PC3 and 22Rv1 cells were seeded in 6-well ultra-low attachment plates (Corning, Corning, NY) in plating medium (MEGM) at a density of 3000 cells/well for PC3 cells and 1.0×104 cells/well for 22Rv1 cells. The appearance of tumor spheres for PC3 and 22Rv1 cells were evaluated after 14 and 12 days, respectively. Tumor spheres with diameters of ≥100 μm were manually counted under a microscope.

Cell growth inhibition assay

PC3 and 22Rv1 cells were seeded at 3000 cells/well in a 12-well plate in triplicates. 24 hours later, cells were treated with specified drugs. Three days after treatment, cells were washed with PBS, trypsinized and re-suspended with complete media. Trypan blue exclusion were used to stain the dead cells and live cells were counted using a hemocytometer.

Statistical Analysis

All data are shown as mean ± SEM for at least three independent experiments unless otherwise indicated.
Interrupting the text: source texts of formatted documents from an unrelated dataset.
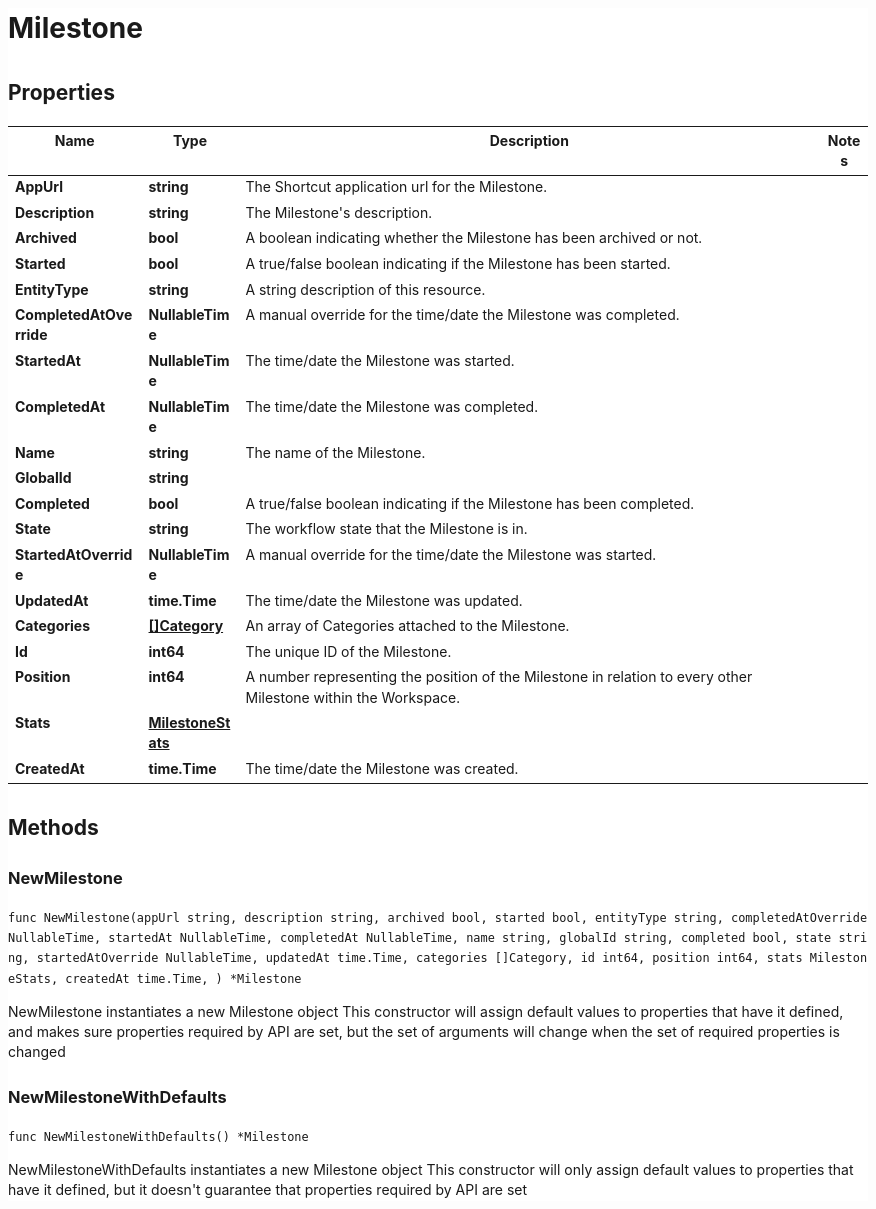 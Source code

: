 # Milestone

## Properties

Name | Type | Description | Notes
------------ | ------------- | ------------- | -------------
**AppUrl** | **string** | The Shortcut application url for the Milestone. | 
**Description** | **string** | The Milestone&#39;s description. | 
**Archived** | **bool** | A boolean indicating whether the Milestone has been archived or not. | 
**Started** | **bool** | A true/false boolean indicating if the Milestone has been started. | 
**EntityType** | **string** | A string description of this resource. | 
**CompletedAtOverride** | **NullableTime** | A manual override for the time/date the Milestone was completed. | 
**StartedAt** | **NullableTime** | The time/date the Milestone was started. | 
**CompletedAt** | **NullableTime** | The time/date the Milestone was completed. | 
**Name** | **string** | The name of the Milestone. | 
**GlobalId** | **string** |  | 
**Completed** | **bool** | A true/false boolean indicating if the Milestone has been completed. | 
**State** | **string** | The workflow state that the Milestone is in. | 
**StartedAtOverride** | **NullableTime** | A manual override for the time/date the Milestone was started. | 
**UpdatedAt** | **time.Time** | The time/date the Milestone was updated. | 
**Categories** | [**[]Category**](Category.md) | An array of Categories attached to the Milestone. | 
**Id** | **int64** | The unique ID of the Milestone. | 
**Position** | **int64** | A number representing the position of the Milestone in relation to every other Milestone within the Workspace. | 
**Stats** | [**MilestoneStats**](MilestoneStats.md) |  | 
**CreatedAt** | **time.Time** | The time/date the Milestone was created. | 

## Methods

### NewMilestone

`func NewMilestone(appUrl string, description string, archived bool, started bool, entityType string, completedAtOverride NullableTime, startedAt NullableTime, completedAt NullableTime, name string, globalId string, completed bool, state string, startedAtOverride NullableTime, updatedAt time.Time, categories []Category, id int64, position int64, stats MilestoneStats, createdAt time.Time, ) *Milestone`

NewMilestone instantiates a new Milestone object
This constructor will assign default values to properties that have it defined,
and makes sure properties required by API are set, but the set of arguments
will change when the set of required properties is changed

### NewMilestoneWithDefaults

`func NewMilestoneWithDefaults() *Milestone`

NewMilestoneWithDefaults instantiates a new Milestone object
This constructor will only assign default values to properties that have it defined,
but it doesn't guarantee that properties required by API are set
All statistical significance was determined by un-paired two-tailed Student’s t-tests, and p < 0.05 was considered statistically significant. For in vivo mouse experiment, the mouse number was determined by power analysis based on the fact that, with a sample size of six with a two-sided type I error rate of 0.05, the study will have 90% power to detect a 30% difference in cancer metastasis.